The thrill of discovery, chronicled as a turning-point in the appreciation of ancient art and societies, connects the exhibition “Wonderful Things: The Harry Burton Photographs and the Discovery of the Tomb of Tutankhamun” at the Michael C. Carlos Museum
of Emory University to “Tutankhamun: The Golden King and the Great Pharaohs” at the Boisfeuillet Jones Atlanta Civic Center. On view at the Carlos Museum through May 25, 2009, “Wonderful Things” brings to Atlanta 50 photographs showcasing the discovery of the tomb of Tutankhamun in 1922. These photographs not only bring to life the excitement of the discovery and excavation of the tomb, but also highlight Harry Burton’s artistic genius as he captured some of the most evocative images ever put on film. Visitors can see how the photographs were taken, the way in which they were used, and how these images of the excavation captured the imagination of the world.
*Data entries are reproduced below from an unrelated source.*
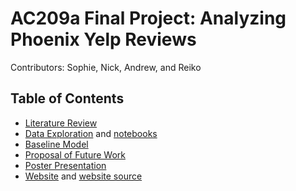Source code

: # AC209a Final Project: Analyzing Phoenix Yelp Reviews

Contributors: Sophie, Nick, Andrew, and Reiko

## Table of Contents

- [Literature Review](./literature_review/literature_review.pdf)
- [Data Exploration](./data_exploration/data_exploration.pdf) and [notebooks](./data_exploration)
- [Baseline Model](./baseline_model/baseline_models.ipynb)
- [Proposal of Future Work](./proposal_future_work/proposal_future_work.pdf)
- [Poster Presentation](./poster_presentation/poster_presentation.png)
- [Website](http://yelp-challenge-ac209a-website.s3-website-us-east-1.amazonaws.com) and [website source](./website)
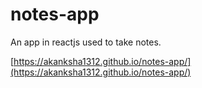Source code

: # notes-app
An app in reactjs used to take notes.

[https://akanksha1312.github.io/notes-app/](https://akanksha1312.github.io/notes-app/)

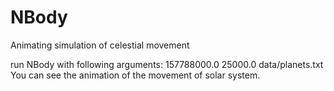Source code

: # NBody
Animating simulation of celestial movement

run NBody with following arguments:
157788000.0 25000.0 data/planets.txt
You can see the animation of the movement of solar system.
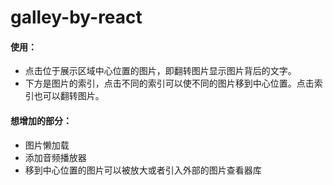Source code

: # galley-by-react

#### 使用：

- 点击位于展示区域中心位置的图片，即翻转图片显示图片背后的文字。
- 下方是图片的索引，点击不同的索引可以使不同的图片移到中心位置。点击索引也可以翻转图片。

#### 想增加的部分：

- 图片懒加载
- 添加音频播放器
- 移到中心位置的图片可以被放大或者引入外部的图片查看器库
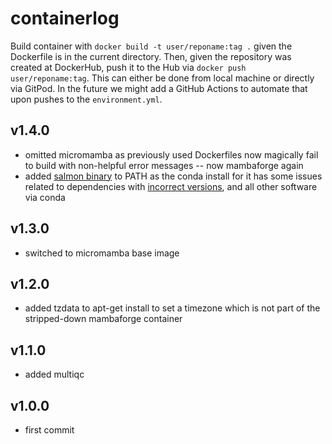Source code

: # containerlog

Build container with `docker build -t user/reponame:tag .` given the Dockerfile is in the current directory. Then, given the repository was created at DockerHub, push it to the Hub via `docker push user/reponame:tag`. This can either be done from local machine or directly via GitPod. In the future we might add a GitHub Actions to automate that upon pushes to the `environment.yml`.

## v1.4.0
- omitted micromamba as previously used Dockerfiles now magically fail to build with non-helpful error messages -- now mambaforge again
- added [salmon binary](https://github.com/COMBINE-lab/salmon/releases/tag/v1.6.0) to PATH as the conda install for it has some issues related to dependencies with [incorrect versions](https://twitter.com/dpryan79/status/1368116490801717251?s=19), and all other software via conda
## v1.3.0
- switched to micromamba base image

## v1.2.0
- added tzdata to apt-get install to set a timezone which is not part of the stripped-down mambaforge container

## v1.1.0
- added multiqc

## v1.0.0
- first commit

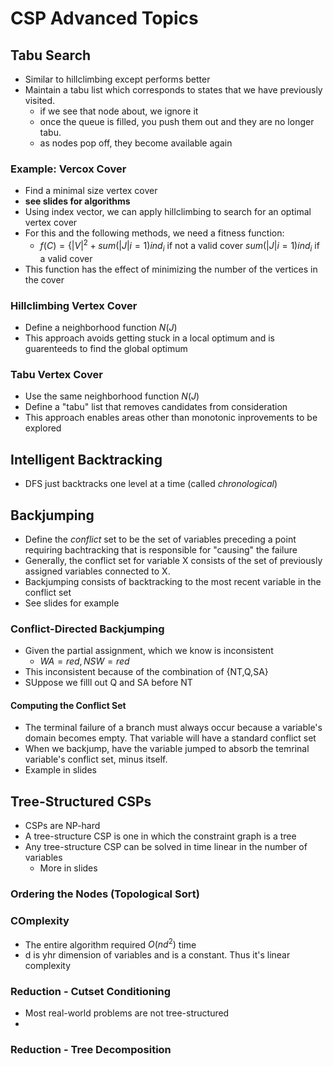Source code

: # CSP Advanced Topics
## Tabu Search
* Similar to hillclimbing except performs better
* Maintain a tabu list which corresponds to states that we have previously visited.
    - if we see that node about, we ignore it
    - once the queue is filled, you push them out and they are no longer tabu.
    - as nodes pop off, they become available again
### Example: Vercox Cover
* Find a minimal size vertex cover
* **see slides for algorithms**
* Using index vector, we can apply hillclimbing to search for an optimal vertex cover
* For this and the following methods, we need a fitness function:
    - $f(C) = \{ |V|^2 + sum(|J| i=1)ind_i$ if not a valid cover
    $sum(|J| i=1)ind_i$ if a valid cover
* This function has the effect of minimizing the number of the vertices in the cover
### Hillclimbing Vertex Cover
* Define a neighborhood function $N(J)$
* This approach avoids getting stuck in a local optimum and is guarenteeds to find the global optimum
### Tabu Vertex Cover
* Use the same neighborhood function $N(J)$
* Define a "tabu" list that removes candidates from consideration
* This approach enables areas other than monotonic inprovements to be explored
## Intelligent Backtracking
* DFS just backtracks one level at a time (called *chronological*)
## Backjumping
* Define the *conflict* set to be the set of variables preceding a point requiring bachtracking that is responsible for "causing" the failure
* Generally, the conflict set for variable X consists of the set of previously assigned variables connected to X.
* Backjumping consists of backtracking to the most recent variable in the conflict set
* See slides for example
### Conflict-Directed Backjumping
* Given the partial assignment, which we know is inconsistent   
    * $WA=red, NSW=red$
* This inconsistent because of the combination of {NT,Q,SA}
* SUppose we filll out Q and SA before NT
#### Computing the Conflict Set
* The terminal failure of a branch must always occur because a variable's domain becomes empty. That variable will have a standard conflict set
* When we backjump, have the variable jumped to absorb the temrinal variable's conflict set, minus itself.
* Example in slides
## Tree-Structured CSPs
* CSPs are NP-hard
* A tree-structure CSP is one in which the constraint graph is a tree
* Any tree-structure CSP can be solved in time linear in the number of variables
    * More in slides
### Ordering the Nodes (Topological Sort)
### COmplexity 
* The entire algorithm required $O(nd^2)$ time
* d is yhr dimension of variables and is a constant. Thus it's linear complexity
### Reduction - Cutset Conditioning
* Most real-world problems are not tree-structured
* 
### Reduction - Tree Decomposition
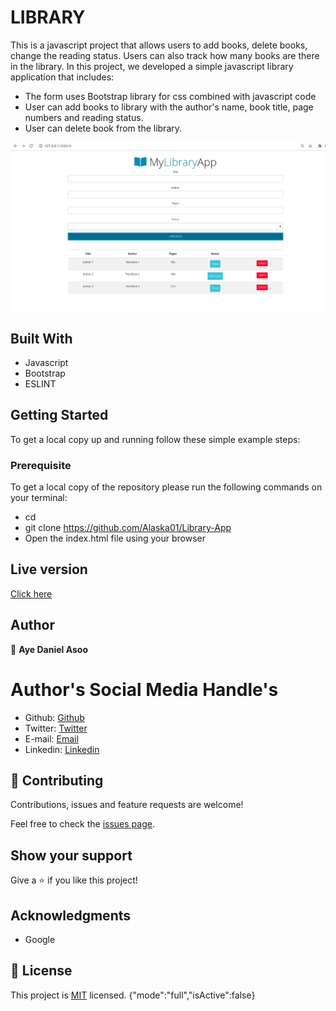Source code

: # LIBRARY

This is a javascript project that allows users to add books, delete books, change the reading status. Users can also track how many books are there in the library.
In this project, we developed a simple javascript library application that includes:

- The form uses Bootstrap library for css combined with javascript code
- User can add books to library with the author's name, book title, page numbers and reading status.
- User can delete book from the library.

![screenshot](asset/images/screenshot.png)

## Built With

- Javascript
- Bootstrap
- ESLINT

## Getting Started

To get a local copy up and running follow these simple example steps:

### Prerequisite

To get a local copy of the repository please run the following commands on your terminal:

- cd <folder>
- git clone <a href="https://github.com/Alaska01/Library-App">https://github.com/Alaska01/Library-App</a>
- Open the index.html file using your browser

## Live version

<a href="https://rawcdn.githack.com/Godswilly/library/ae3a2e89b81f1dcf608a18e51936a6ad32ddfec4/index.html">Click here</a>

## Author

👤 **Aye Daniel Asoo**

# Author's Social Media Handle's

- Github: [Github](https://github.com/Alaska01)
- Twitter: [Twitter](https://twitter.com/AyeAsoo)
- E-mail: <a href="mailto:aadaniel108@gmail.com?subject=Hello Daniel!">Email</a>
- Linkedin: [Linkedin](https://www.linkedin.com/in/daniel-asoo-aye/)

## 🤝 Contributing

Contributions, issues and feature requests are welcome!

Feel free to check the [issues page](https://github.com/Godswilly/library/issues).

## Show your support

Give a ⭐️ if you like this project!

## Acknowledgments

- Google

## 📝 License

This project is [MIT](lic.url) licensed.
{"mode":"full","isActive":false}
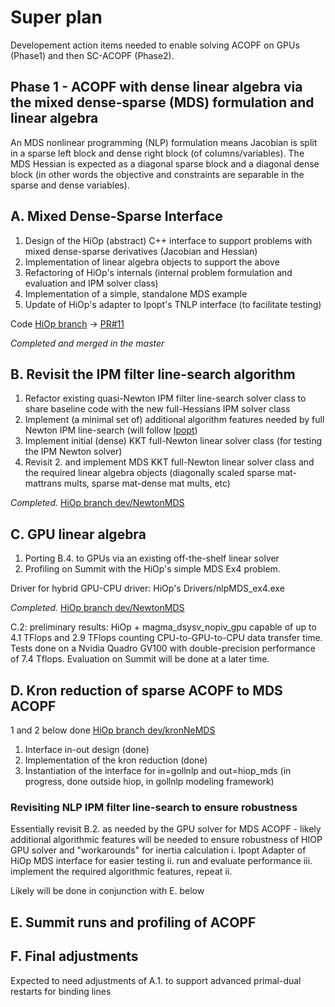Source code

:# Super plan

Developement action items needed to enable solving ACOPF on GPUs (Phase1) and then SC-ACOPF (Phase2). 

## Phase 1 - ACOPF with dense linear algebra via the mixed dense-sparse (MDS) formulation and linear algebra

An MDS nonlinear programming (NLP) formulation means Jacobian is split in a sparse left block and dense right block (of columns/variables). The MDS Hessian is expected as a diagonal sparse block and a diagonal dense block (in other words the objective and constraints are separable in the sparse and dense variables).

## A. Mixed Dense-Sparse Interface

1. Design of the HiOp (abstract) C++ interface to support problems with mixed dense-sparse derivatives (Jacobian and Hessian)
2. Implementation of linear algebra objects to support the above
3. Refactoring of HiOp's internals (internal problem formulation and evaluation and IPM solver class)
4. Implementation of a simple, standalone MDS example
5. Update of HiOp's adapter to Ipopt's TNLP interface (to facilitate testing)

Code [HiOp branch](https://github.com/LLNL/hiop/tree/dev/block_interface) -> [PR#11](https://github.com/LLNL/hiop/pull/11)

*Completed and merged in the master*
 
## B. Revisit the IPM filter line-search algorithm

1. Refactor existing quasi-Newton IPM filter line-search solver class to share baseline code with the new full-Hessians IPM solver class
2. Implement (a minimal set of) additional algorithm features needed by full Newton IPM line-search (will follow [Ipopt](http://cepac.cheme.cmu.edu/pasilectures/biegler/ipopt.pdf))
3. Implement initial (dense) KKT full-Newton linear solver class (for testing the IPM Newton solver)
4. Revisit 2. and implement MDS KKT full-Newton linear solver class and the required linear algebra objects (diagonally scaled sparse mat-mattrans mults, sparse mat-dense mat mults, etc)

*Completed.* [HiOp branch dev/NewtonMDS](https://github.com/LLNL/hiop/tree/dev/NewtonMDS)

## C. GPU linear algebra

1. Porting B.4. to GPUs via an existing off-the-shelf linear solver
2. Profiling on Summit with the HiOp's simple MDS Ex4 problem.

Driver for hybrid GPU-CPU driver: HiOp's Drivers/nlpMDS_ex4.exe

*Completed.* [HiOp branch dev/NewtonMDS](https://github.com/LLNL/hiop/tree/dev/NewtonMDS)

C.2: preliminary results: HiOp + magma_dsysv_nopiv_gpu capable of up to 4.1 TFlops and 2.9 TFlops counting CPU-to-GPU-to-CPU data transfer time. Tests done on a Nvidia Quadro GV100 with double-precision performance of 7.4 Tflops. Evaluation on Summit will be done at a later time.

## D. Kron reduction of sparse ACOPF to MDS ACOPF

1 and 2 below done [HiOp branch dev/kronNeMDS](https://github.com/LLNL/hiop/tree/dev/kronNeMDS)

1. Interface in-out design (done)
2. Implementation of the kron reduction (done)
3. Instantiation of the interface for in=gollnlp and out=hiop_mds (in progress, done outside hiop, in gollnlp modeling framework)

### Revisiting NLP IPM filter line-search  to ensure robustness
Essentially revisit B.2. as needed by the GPU solver for MDS ACOPF - likely additional algorithmic features will be needed to ensure robustness of HIOP GPU solver and "workarounds" for inertia calculation
i. Ipopt Adapter of HiOp MDS interface for easier testing
ii. run and evaluate performance
iii. implement the required algorithmic features, repeat ii.

Likely will be done in conjunction with E. below

## E. Summit runs and profiling of ACOPF



## F. Final adjustments
Expected to need adjustments of A.1. to support advanced primal-dual restarts for binding lines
Providing context to the objects from the Tutankhamun exhibition at the Atlanta Civic Center, “Wonderful Things” highlights some of the great puzzles and unforgettable masterpieces from the reign of the “boy king.” Dr. Peter Lacovara, Senior Curator of Ancient Egyptian, Nubian, and Near Eastern Art, said, “The Atlanta community is getting a glimpse into what it took to bring Tutankhamun’s treasures to the world, the atmosphere in which they were discovered, and the opening they provided archaeologists in their search to understand this ancient civilization.” Harry Burton’s photography is made more remarkable by his use of primitive equipment under difficult conditions. In addition to Burton’s world famous photographs the exhibit also shows his experimentation with motion pictures and color photography as well as the ways his photographs popularized the discovery of the tomb. On view there is also objects that highlight Howard Carter’s career and his search for the tomb, including drinking vessels of Tutankhamun, on loan from The Metropolitan Museum of Art, that led to the discovery and a rare sculpture of the boy king himself. Harry Burton’s iconic photographs at the Carlos Museum includes one of Tutankhamun’s mummy mask and another depicting Anubis, god of mummification and the journey into the afterlife, protecting Tutankhamun's canopic shrine containing his internal organs. Also included is a painting by Howard Carter lent by London collector, Rupert Wace, that highlights Carter’s talent as an artist and his love of Egyptian art.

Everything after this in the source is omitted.